The To All the Boys I’ve Loved Before series had its third and final installment released Feb. 12, on Netflix. The three movies are based on the books by Jenny Han. Many people have been following the main character Peter Kavinsky (Noah Centineo) and Lara Jean Covey (Lana Condor) from the first movie, which was released in 2018. In the first movie, Peter and Lara Jean started “fake dating” due to Lara Jean’s little sister, Kitty Covey (Anna Cathcart), sending out love letters Lara Jean had written. The movie concluded with Peter and Lara Jean becoming a real couple when the two realized they had feelings for one another. In the second, To All the Boys I’ve Loved Before: P.S. I Still Love You, their relationship was threatened then strengthened. The name of the third move is To All the Boys I’ve Loved Before: Always and Forever, which was a wholesome end to the series.    

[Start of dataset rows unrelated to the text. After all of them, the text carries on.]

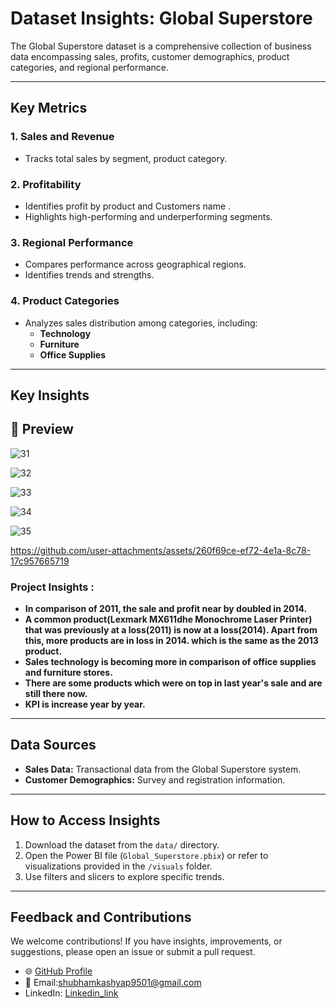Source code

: 
# Dataset Insights: Global Superstore

The Global Superstore dataset is a comprehensive collection of business data encompassing sales, profits, customer demographics, product categories, and regional performance.

---
## Key Metrics

### 1. Sales and Revenue
- Tracks total sales by segment, product category.

### 2. Profitability
- Identifies profit by product and Customers name .
- Highlights high-performing and underperforming segments.

### 3. Regional Performance
- Compares performance across geographical regions.
- Identifies trends and strengths.

### 4. Product Categories
- Analyzes sales distribution among categories, including:
  - **Technology**
  - **Furniture**
  - **Office Supplies**

---
## Key Insights
## 📸 Preview  



![31](https://github.com/user-attachments/assets/c2650afa-14e5-4ee0-82be-c5a493d9b5eb)



![32](https://github.com/user-attachments/assets/21b35200-0e2a-4802-9501-f2b627abccf7)






![33](https://github.com/user-attachments/assets/df6a4a77-8d3e-4a96-a434-8139d6b531ab)




![34](https://github.com/user-attachments/assets/58ddddb8-de66-46e7-b2de-a11400e7ad97)




![35](https://github.com/user-attachments/assets/81fb6ca1-fe75-4da1-832f-07d5dff2bf71)







https://github.com/user-attachments/assets/260f69ce-ef72-4e1a-8c78-17c957665719










### Project Insights :
- **In comparison of 2011, the sale and profit near by doubled in 2014.**
- **A common product(Lexmark MX611dhe Monochrome Laser Printer) that was previously at a loss(2011) is now at a loss(2014).
  Apart from this,  more products are in loss in 2014. which is the same as the 2013 product.**
- **Sales technology is becoming more in comparison of office supplies and furniture stores.**
- **There are some products which were on top in last year's sale and are still there now.**
- **KPI is increase year by year.**

---

## Data Sources

- **Sales Data:** Transactional data from the Global Superstore system.
- **Customer Demographics:** Survey and registration information.

---

## How to Access Insights

1. Download the dataset from the `data/` directory.
2. Open the Power BI file (`Global_Superstore.pbix`) or refer to visualizations provided in the `/visuals` folder.
3. Use filters and slicers to explore specific trends.

---

## Feedback and Contributions

We welcome contributions! If you have insights, improvements, or suggestions, please open an issue or submit a pull request.
- 🌐 [GitHub Profile](https://github.com/ShubhamKumar0786https://github.com/ShubhamKumar0786)  
- 📧 Email:shubhamkashyap9501@gmail.com
- LinkedIn: [Linkedin_link](https://www.linkedin.com/in/shubham0786/)

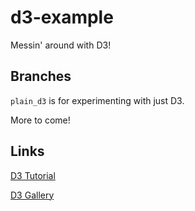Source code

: # d3-example
Messin' around with D3!

## Branches

`plain_d3` is for experimenting with just D3. 

More to come!

## Links

[D3 Tutorial](http://christopheviau.com/d3_tutorial/)

[D3 Gallery](https://github.com/mbostock/d3/wiki/Gallery)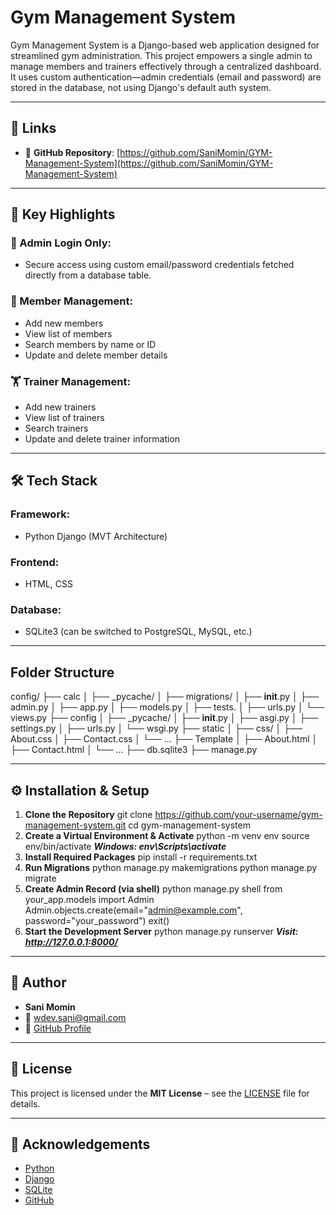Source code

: # Gym Management System

Gym Management System is a Django-based web application designed for streamlined gym administration. This project empowers a single admin to manage members and trainers effectively through a centralized dashboard. It uses custom authentication—admin credentials (email and password) are stored in the database, not using Django's default auth system.

---

## 🔗 Links

- 📁 **GitHub Repository**: [https://github.com/SaniMomin/GYM-Management-System](https://github.com/SaniMomin/GYM-Management-System)

---

## 🚀 Key Highlights

### 🔐 Admin Login Only:
- Secure access using custom email/password credentials fetched directly from a database table.
  
### 👤 Member Management:
- Add new members
- View list of members
- Search members by name or ID
- Update and delete member details
  
### 🏋️ Trainer Management:
- Add new trainers
- View list of trainers
- Search trainers
- Update and delete trainer information

---

## 🛠️ Tech Stack

### Framework:
- Python Django (MVT Architecture)
### Frontend:
- HTML, CSS
### Database:
- SQLite3 (can be switched to PostgreSQL, MySQL, etc.)

---

## Folder Structure

config/
├── calc
│ ├── _pycache/
│ ├── migrations/
│ ├── __init__.py
│ ├── admin.py
│ ├── app.py
│ ├── models.py
│ ├── tests.
│ ├── urls.py
│ └── views.py
├── config
│ ├── _pycache/
│ ├── __init__.py
│ ├── asgi.py
│ ├── settings.py
│ ├── urls.py
│ └── wsgi.py
├── static
│ ├── css/
│   ├── About.css
│   ├── Contact.css
│   └── ...
├── Template
│   ├── About.html
│   ├── Contact.html
│   └── ...
├── db.sqlite3
├── manage.py

---

## ⚙️ Installation & Setup
1. **Clone the Repository**
   git clone https://github.com/your-username/gym-management-system.git
   cd gym-management-system
2. **Create a Virtual Environment & Activate**
   python -m venv env
   source env/bin/activate  ***Windows: env\Scripts\activate***
3. **Install Required Packages**
   pip install -r requirements.txt
4. **Run Migrations**
   python manage.py makemigrations
   python manage.py migrate
5. **Create Admin Record (via shell)**
   python manage.py shell
   from your_app.models import Admin
   Admin.objects.create(email="admin@example.com", password="your_password")
   exit()
6. **Start the Development Server**
   python manage.py runserver
   ***Visit: http://127.0.0.1:8000/***

---

## 👤 Author 
- **Sani Momin**
- 📧 wdev.sani@gmail.com
- 💼 [GitHub Profile](https://github.com/GYM-Management-System)

---

## 📜 License

This project is licensed under the **MIT License** – see the [LICENSE](LICENSE) file for details.

---

## 🙌 Acknowledgements
- [Python](https://www.python.org/)
- [Django](https://www.djangoproject.com/)
- [SQLite](https://www.sqlite.org/index.html)
- [GitHub](https://github.com/)
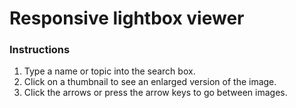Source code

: Responsive lightbox viewer
============

### Instructions

1. Type a name or topic into the search box.
2. Click on a thumbnail to see an enlarged version of the image.
3. Click the arrows or press the arrow keys to go between images.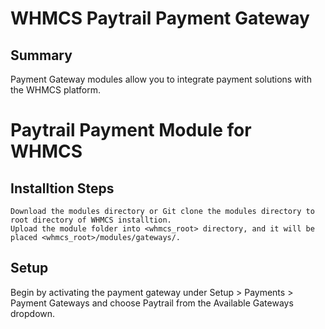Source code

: # WHMCS Paytrail Payment Gateway

## Summary

Payment Gateway modules allow you to integrate payment solutions with the WHMCS platform.

# Paytrail Payment Module for WHMCS

## Installtion Steps

    Download the modules directory or Git clone the modules directory to root directory of WHMCS installtion.
    Upload the module folder into <whmcs_root> directory, and it will be placed <whmcs_root>/modules/gateways/.

## Setup

Begin by activating the payment gateway under Setup > Payments > Payment Gateways and choose Paytrail from the Available Gateways dropdown.
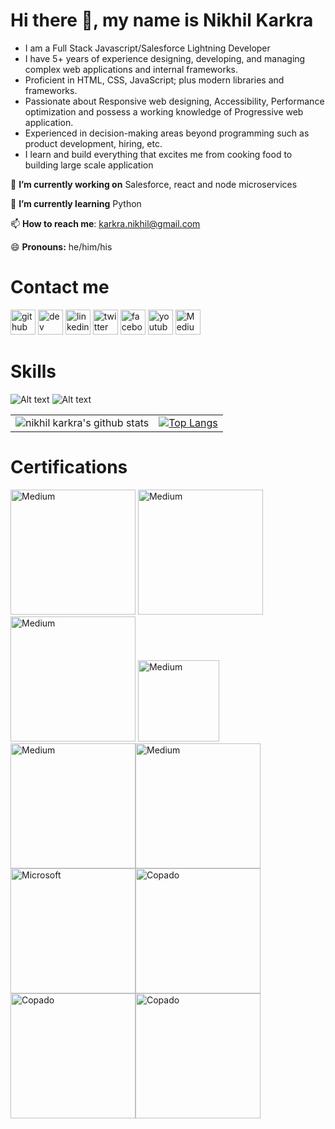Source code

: 



# Hi there 👋, my name is Nikhil Karkra



* I am a Full Stack Javascript/Salesforce Lightning Developer
* I have  5+ years of experience designing, developing, and managing complex web applications and internal frameworks. 
* Proficient in HTML, CSS, JavaScript; plus modern libraries and frameworks.
* Passionate about Responsive web designing, Accessibility, Performance optimization and possess a working knowledge of Progressive web application.
* Experienced in decision-making areas beyond programming such as product development, hiring, etc.
* I learn and build everything that excites me from cooking food to building large scale application



🔭 **I’m currently working on**  Salesforce, react and node microservices

🌱 **I’m currently learning** Python 

📫 **How to reach me**: karkra.nikhil@gmail.com 

😄 **Pronouns:** he/him/his 

# Contact me
[<img src='https://img.icons8.com/color/2x/github--v1.png' alt='github' height='40'>](https://github.com/https://github.com/karkranikhil) [<img src='https://cdn.jsdelivr.net/npm/simple-icons@3.0.1/icons/dev-dot-to.svg' alt='dev' height='40'>](https://dev.to/https://dev.to/karkranikhil) [<img src='https://img.icons8.com/color/2x/linkedin.png' alt='linkedin' height='40'>](https://www.linkedin.com/in/https://www.linkedin.com/in/nikhilkarkra/) [<img src='https://img.icons8.com/color/2x/twitter.png' alt='twitter' height='40'>](https://twitter.com/https://twitter.com/karkra_nikhil)  [<img src='https://img.icons8.com/color/2x/facebook-new.png' alt='facebook' height='40'>](https://www.facebook.com/salesforcetroop)  [<img src='https://img.icons8.com/color/2x/youtube-play.png' alt='youtube' height='40'>](https://www.youtube.com/channel/UCAYCXLokF9UNrGmblxKPRXA) [<img src='https://img.icons8.com/color/2x/medium-logo.png' alt='Medium' height='40'>](https://medium.com/@karkranikhil) 

# Skills

![Alt text](https://raw.githubusercontent.com/karkranikhil/karkranikhil/master/images/skills/SKILL1.JPG "Skills list")
![Alt text](https://raw.githubusercontent.com/karkranikhil/karkranikhil/master/images/skills/SKILL2.jpg "skills list")

|       |  |
| :----: |    :----:   |
| ![nikhil karkra's github stats](https://github-readme-stats.vercel.app/api?username=karkranikhil&show_icons=true&theme=radical)| [![Top Langs](https://github-readme-stats.vercel.app/api/top-langs/?username=karkranikhil)](https://github.com/anuraghazra/github-readme-stats)|

# Certifications
[<img src='https://drm--c.na114.content.force.com/servlet/servlet.ImageServer?id=0153k00000AH6hb&oid=00DF0000000gZsu&lastMod=1571903578000' alt='Medium'  width="200">](https://trailblazer.me/id/nkarkra) [<img src='https://drm--c.na114.content.force.com/servlet/servlet.ImageServer?id=0153k00000AH6ie&oid=00DF0000000gZsu&lastMod=1571904535000' alt='Medium' width="200">](https://trailblazer.me/id/nkarkra) [<img src='https://p.kindpng.com/picc/s/234-2347747_google-analytics-logo-google-analytics-logo-svg-hd.png' alt='Medium'  width="200" >](https://skillshop.exceedlms.com/student/award/51783690) 
[<img src='https://drm--c.na114.content.force.com/servlet/servlet.ImageServer?id=0153k00000AuWix&oid=00DF0000000gZsu&lastMod=1591602699000' alt='Medium' height="130">](https://trailblazer.me/id/nkarkra)
[<img src='https://miro.medium.com/max/720/1*Job6fe3iwZLNeUN0wUjA_w.jpeg' alt='Medium'  width="200" height="200">](https://www.linkedin.com/in/https://www.linkedin.com/in/nikhilkarkra/)[<img src='https://static.scrum.org/web/badges/badge-psmi.svg' alt='Medium' height="200" width="200">](https://www.scrum.org/user/495421)
[<img src='https://i0.wp.com/blogs.perficient.com/files/2015/04/Special_ProgHTML5_Blk_250x186.png?ssl=1' alt='Microsoft'  width="200" height="200">](https://www.linkedin.com/in/https://www.linkedin.com/in/nikhilkarkra/)[<img src='https://salesforcenext.com/wp-content/uploads/2020/04/copado.png' alt='Copado'  width="200" height="200">](https://www.linkedin.com/in/https://www.linkedin.com/in/nikhilkarkra/)[<img src='https://images.youracclaim.com/size/680x680/images/c2137484-b8fa-4c38-b1ca-a2618a7360e9/Blockchain%2BEssentials.png' alt='Copado'  width="200" height="200">](https://www.youracclaim.com/badges/9eb5cb46-0b5d-46be-abfc-efd0f1dd1fbf/linked_in_profile)[<img src='https://pbs.twimg.com/media/EbmU3TGWkAAnLN5.jpg' alt='Copado'  width="200" height="200">](https://www.linkedin.com/in/https://www.linkedin.com/in/nikhilkarkra/)
 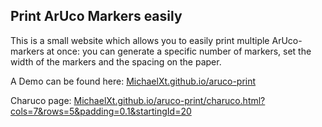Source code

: ## Print ArUco Markers easily

This is a small website which allows you to easily print multiple ArUco-markers at once: you can generate a specific number of markers, set the width of the markers and the spacing on the paper.

A Demo can be found here: [MichaelXt.github.io/aruco-print](https://MichaelXt.github.io/aruco-print)

Charuco page: [MichaelXt.github.io/aruco-print/charuco.html?cols=7&rows=5&padding=0.1&startingId=20](https://michaelxt.github.io/aruco-print/charuco.html?cols=7&rows=5&padding=0.1&startingId=20)
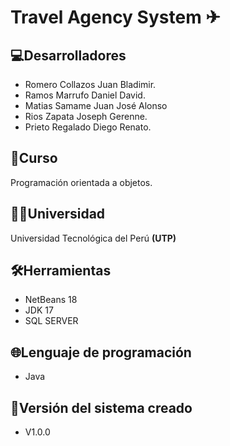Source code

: # Travel Agency System ✈

## **💻Desarrolladores**

* Romero Collazos Juan Bladimir.
* Ramos Marrufo Daniel David.
* Matias Samame Juan José Alonso
* Rios Zapata Joseph Gerenne.
* Prieto Regalado Diego Renato.

## **📕Curso**

Programación orientada a objetos.

## **👨‍🎓Universidad**

Universidad Tecnológica del Perú **(UTP)**

## **🛠Herramientas**

* NetBeans 18
* JDK 17
* SQL SERVER

## **🌐Lenguaje de programación**

* Java

## **🔰Versión del sistema creado**

* V1.0.0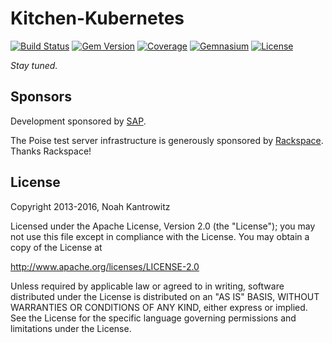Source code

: # Kitchen-Kubernetes

[![Build Status](https://img.shields.io/travis/coderanger/kitchen-kubernetes.svg)](https://travis-ci.org/coderanger/kitchen-kubernetes)
[![Gem Version](https://img.shields.io/gem/v/poise.svg)](https://rubygems.org/gems/poise)
[![Coverage](https://img.shields.io/codecov/c/github/coderanger/kitchen-kubernetes.svg)](https://codecov.io/github/coderanger/kitchen-kubernetes)
[![Gemnasium](https://img.shields.io/gemnasium/coderanger/kitchen-kubernetes.svg)](https://gemnasium.com/coderanger/kitchen-kubernetes)
[![License](https://img.shields.io/badge/license-Apache_2-blue.svg)](https://www.apache.org/licenses/LICENSE-2.0)

*Stay tuned.*

## Sponsors

Development sponsored by [SAP](https://www.sap.com/).

The Poise test server infrastructure is generously sponsored by [Rackspace](https://rackspace.com/). Thanks Rackspace!

## License

Copyright 2013-2016, Noah Kantrowitz

Licensed under the Apache License, Version 2.0 (the "License");
you may not use this file except in compliance with the License.
You may obtain a copy of the License at

http://www.apache.org/licenses/LICENSE-2.0

Unless required by applicable law or agreed to in writing, software
distributed under the License is distributed on an "AS IS" BASIS,
WITHOUT WARRANTIES OR CONDITIONS OF ANY KIND, either express or implied.
See the License for the specific language governing permissions and
limitations under the License.
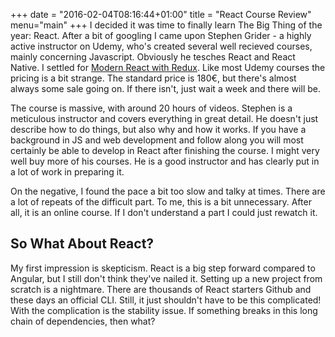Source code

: +++
date = "2016-02-04T08:16:44+01:00"
title = "React Course Review"
menu="main"
+++
I decided it was time to finally learn The Big Thing of the year: React. After a bit of googling I came upon Stephen Grider - a highly active instructor on Udemy, who's created several well recieved courses, mainly concerning Javascript. Obviously he tesches React and React Native. I settled for [Modern React with Redux](https://www.udemy.com/react-redux/). Like most Udemy courses the pricing is a bit strange. The standard price is 180€, but there's almost always some sale going on. If there isn't, just wait a week and there will be.

The course is massive, with around 20 hours of videos. Stephen is a meticulous instructor and covers everything in great detail. He doesn't just describe how to do things, but also why and how it works. If you have a background in JS and web development and follow along you will most certainly be able to develop in React after finishing the course. I might very well buy more of his courses. He is a good instructor and has clearly put in a lot of work in preparing it.

On the negative, I found the pace a bit too slow and talky at times. There are a lot of repeats of the difficult part. To me, this is a bit unnecessary. After all, it is an online course. If I don't understand a part I could just rewatch it.

## So What About React?
My first impression is skepticism. React is a big step forward compared to Angular, but I still don't think they've nailed it. Setting up a new project from scratch is a nightmare. There are thousands of React starters Github and these days an official CLI. Still, it just shouldn't have to be this complicated! With the complication is the stability issue. If something breaks in this long chain of dependencies, then what? 
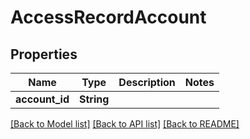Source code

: # AccessRecordAccount

## Properties

Name | Type | Description | Notes
------------ | ------------- | ------------- | -------------
**account_id** | **String** |  | 

[[Back to Model list]](./README.md#documentation-for-models) [[Back to API list]](./README.md#documentation-for-api-endpoints) [[Back to README]](./README.md)


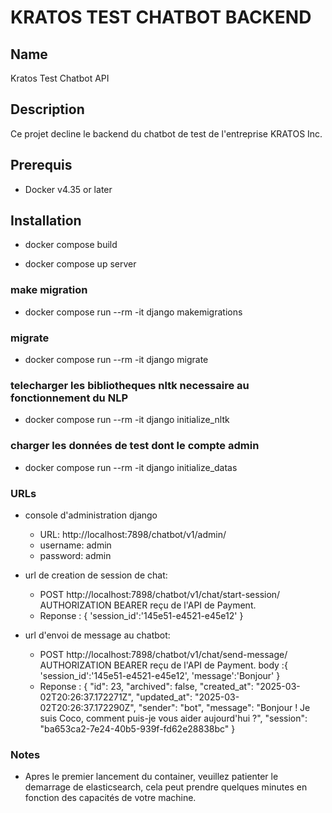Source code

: # KRATOS TEST CHATBOT BACKEND

## Name

Kratos Test Chatbot API

## Description

Ce projet decline le backend du chatbot de test de l'entreprise KRATOS Inc.


## Prerequis
- Docker v4.35 or later


## Installation

- docker compose build

- docker compose up server

### make migration

- docker compose run --rm -it django makemigrations

### migrate

- docker compose run --rm -it django migrate

### telecharger les bibliotheques nltk necessaire au fonctionnement du NLP

- docker compose run --rm -it django initialize_nltk

### charger les données de test dont le compte admin
- docker compose run --rm -it django initialize_datas
 
### URLs

- console d'administration django
    - URL:  http://localhost:7898/chatbot/v1/admin/ 
    - username: admin
    - password: admin

- url de creation de session de chat:
    - POST http://localhost:7898/chatbot/v1/chat/start-session/ AUTHORIZATION BEARER reçu de l'API de Payment.
    - Reponse : {
        'session_id':'145e51-e4521-e45e12'
    }
    
- url d'envoi de message au chatbot:
    - POST http://localhost:7898/chatbot/v1/chat/send-message/ AUTHORIZATION BEARER reçu de l'API de Payment. 
        body :{
            'session_id':'145e51-e4521-e45e12',
            'message':'Bonjour'
        }
    - Reponse : {
        "id": 23,
        "archived": false,
        "created_at": "2025-03-02T20:26:37.172271Z",
        "updated_at": "2025-03-02T20:26:37.172290Z",
        "sender": "bot",
        "message": "Bonjour ! Je suis Coco, comment puis-je vous aider aujourd'hui ?",
        "session": "ba653ca2-7e24-40b5-939f-fd62e28838bc"
    }

### Notes
- Apres le premier lancement du container, veuillez patienter le demarrage de elasticsearch, cela peut prendre quelques minutes en fonction des capacités de votre machine.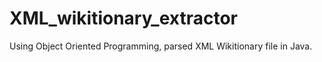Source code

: # XML_wikitionary_extractor

Using Object Oriented Programming, parsed XML Wikitionary file in Java.


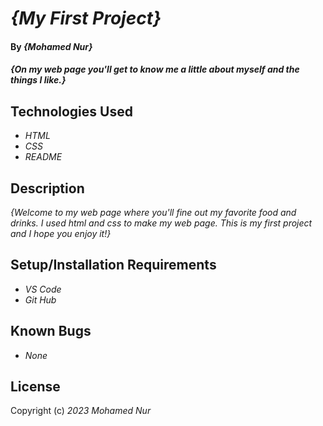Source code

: # _{My First Project}_

#### By _**{Mohamed Nur}**_

#### _{On my web page you'll get to know me a little about myself and the things I like.}_

## Technologies Used

* _HTML_
* _CSS_
* _README_

## Description

_{Welcome to my web page where you'll fine out my favorite food and drinks. I used html and css to make my web page. This is my first project and I hope you enjoy it!}_

## Setup/Installation Requirements

* _VS Code_
* _Git Hub_

## Known Bugs

* _None_

## License


Copyright (c) _2023_ _Mohamed Nur_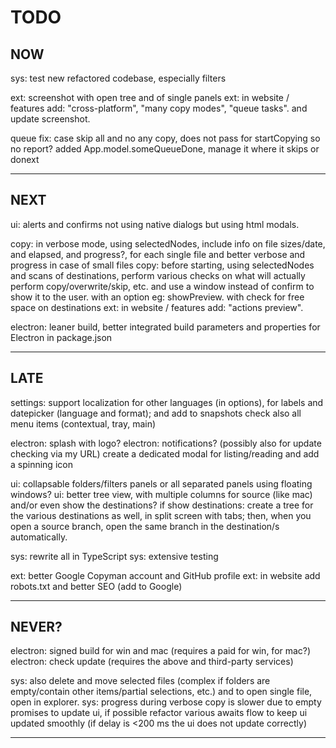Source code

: # TODO

## NOW
sys: test new refactored codebase, especially filters

ext: screenshot with open tree and of single panels
ext: in website / features add: "cross-platform", "many copy modes", "queue tasks". and update screenshot.

queue fix: case skip all and no any copy, does not pass for  startCopying so no report? added App.model.someQueueDone, manage it where it skips or donext

--- 

## NEXT
ui: alerts and confirms not using native dialogs but using html modals.

copy: in verbose mode, using selectedNodes, include info on file sizes/date, and elapsed, and progress?, for each single file
      and better verbose and progress in case of small files
copy: before starting, using selectedNodes and scans of destinations, perform various checks on what will actually perform copy/overwrite/skip, etc.
      and use a window instead of confirm to show it to the user.
      with an option eg: showPreview. with check for free space on destinations
ext: in website / features add: "actions preview".

electron: leaner build, better integrated build parameters and properties for Electron in package.json

---

## LATE
settings: support localization for other languages (in options), for labels and datepicker (language and format); 
          and add to snapshots
          check also all menu items (contextual, tray, main)

electron: splash with logo?
electron: notifications? (possibly also for update checking via my URL)
          create a dedicated modal for listing/reading and add a spinning icon

ui: collapsable folders/filters panels or all separated panels using floating windows?
ui: better tree view, with multiple columns for source (like mac) and/or even show the destinations?
    if show destinations: create a tree for the various destinations as well, in split screen with tabs; 
    then, when you open a source branch, open the same branch in the destination/s automatically.

sys: rewrite all in TypeScript
sys: extensive testing

ext: better Google Copyman account and GitHub profile
ext: in website add robots.txt and better SEO (add to Google)

---

## NEVER?
electron: signed build for win and mac (requires a paid  for win, for mac?) 
electron: check update (requires the above and third-party services)

sys: also delete and move selected files (complex if folders are empty/contain other items/partial selections, etc.) and to open single file, open in explorer.
sys: progress during verbose copy is slower due to empty promises to update ui, if possible refactor various awaits flow to keep ui updated smoothly (if delay is <200 ms the ui does not update correctly)

---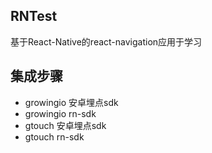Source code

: ## RNTest
基于React-Native的react-navigation应用于学习

## 集成步骤
- growingio 安卓埋点sdk
- growingio rn-sdk
- gtouch    安卓埋点sdk
- gtouch    rn-sdk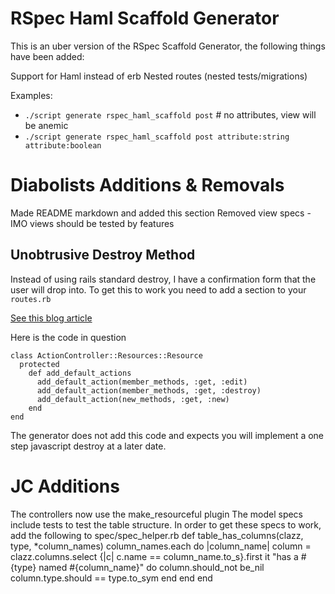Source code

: RSpec Haml Scaffold Generator
=============================

This is an uber version of the RSpec Scaffold Generator, the following things have been added:

Support for Haml instead of erb
Nested routes (nested tests/migrations)

Examples:

- `./script generate rspec_haml_scaffold post` # no attributes, view will be anemic
- `./script generate rspec_haml_scaffold post attribute:string attribute:boolean` 

Diabolists Additions & Removals
===============================

Made README markdown and added this section
Removed view specs - IMO views should be tested by features

Unobtrusive Destroy Method
--------------------------

Instead of using rails standard destroy, I have a confirmation form that the user will drop into. To get this to work you need to add a section to your `routes.rb`

[See this blog article](http://www.david-mcnally.co.uk/2008/11/04/the-missing-named-route/)

Here is the code in question

    class ActionController::Resources::Resource
      protected
        def add_default_actions
          add_default_action(member_methods, :get, :edit)
          add_default_action(member_methods, :get, :destroy)
          add_default_action(new_methods, :get, :new)
        end
    end

The generator does not add this code and expects you will implement a one step javascript destroy at a later date.

JC Additions
===============================
The controllers now use the make_resourceful plugin
The model specs include tests to test the table structure.  In order to get these specs to work, add the following to spec/spec_helper.rb
    def table_has_columns(clazz, type, *column_names)
      column_names.each do |column_name|
        column = clazz.columns.select {|c| c.name == column_name.to_s}.first
        it "has a #{type} named #{column_name}" do
          column.should_not be_nil
          column.type.should == type.to_sym
        end
      end
    end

To All the Boys I’ve Loved Before: Always and Forever begins by re-introducing the two main characters, Peter Kavinsky and Lara Jean Covey. The conflict is introduced early, which is that Peter had gotten into Stanford University, but Lara Jean had been rejected. The movie goes on to show how the couple goes about piloting the problem and how they come to a resolution that benefits both of them. 

The To All the Boys I’ve Loved Before series is a very wholesome, feel-good story. The teen romance displays problems on screen that are dealt with in a healthy way after the real relationship had started, resulting in a typical happy ending.

 “When I look for each watch, usually I look for funny movies and romantic comedies are one of my favorites because you get a little bit of romance and a little bit of comedy. I love that,” junior Tori Riehle said. “I feel like the series really shows that, because there’s funny aspects to it and there is always a cute little ending.”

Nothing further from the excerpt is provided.